YOUR OBJECTIVE: Copy every line from the records below that holds the word "href".

-- -- --

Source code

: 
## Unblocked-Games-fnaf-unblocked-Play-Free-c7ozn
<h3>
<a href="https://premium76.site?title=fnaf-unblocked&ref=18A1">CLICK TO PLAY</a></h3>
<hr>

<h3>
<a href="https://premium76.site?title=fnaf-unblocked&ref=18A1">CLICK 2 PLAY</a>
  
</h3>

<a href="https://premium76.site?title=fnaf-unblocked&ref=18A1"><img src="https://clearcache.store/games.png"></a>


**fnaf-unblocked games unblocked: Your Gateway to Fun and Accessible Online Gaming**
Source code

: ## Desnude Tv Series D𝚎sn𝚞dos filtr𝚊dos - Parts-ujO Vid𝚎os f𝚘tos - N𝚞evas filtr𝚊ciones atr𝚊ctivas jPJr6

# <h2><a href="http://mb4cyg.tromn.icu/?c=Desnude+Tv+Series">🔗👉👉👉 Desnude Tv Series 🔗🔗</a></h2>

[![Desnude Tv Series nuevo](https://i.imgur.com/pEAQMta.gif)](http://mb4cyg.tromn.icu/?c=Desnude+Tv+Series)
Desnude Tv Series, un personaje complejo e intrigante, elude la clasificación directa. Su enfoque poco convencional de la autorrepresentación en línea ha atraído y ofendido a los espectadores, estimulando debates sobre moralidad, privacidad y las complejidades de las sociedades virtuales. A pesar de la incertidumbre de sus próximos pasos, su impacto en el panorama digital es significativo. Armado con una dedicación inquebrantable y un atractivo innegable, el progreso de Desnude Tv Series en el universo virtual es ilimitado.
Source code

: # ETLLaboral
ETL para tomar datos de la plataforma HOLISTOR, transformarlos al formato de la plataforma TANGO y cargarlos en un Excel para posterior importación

-- -- --

EXERCISE SOLUTION:
<a href="https://premium76.site?title=fnaf-unblocked&ref=18A1">CLICK TO PLAY</a></h3>
<a href="https://premium76.site?title=fnaf-unblocked&ref=18A1">CLICK 2 PLAY</a>
<a href="https://premium76.site?title=fnaf-unblocked&ref=18A1"><img src="https://clearcache.store/games.png"></a>
# <h2><a href="http://mb4cyg.tromn.icu/?c=Desnude+Tv+Series">🔗👉👉👉 Desnude Tv Series 🔗🔗</a></h2>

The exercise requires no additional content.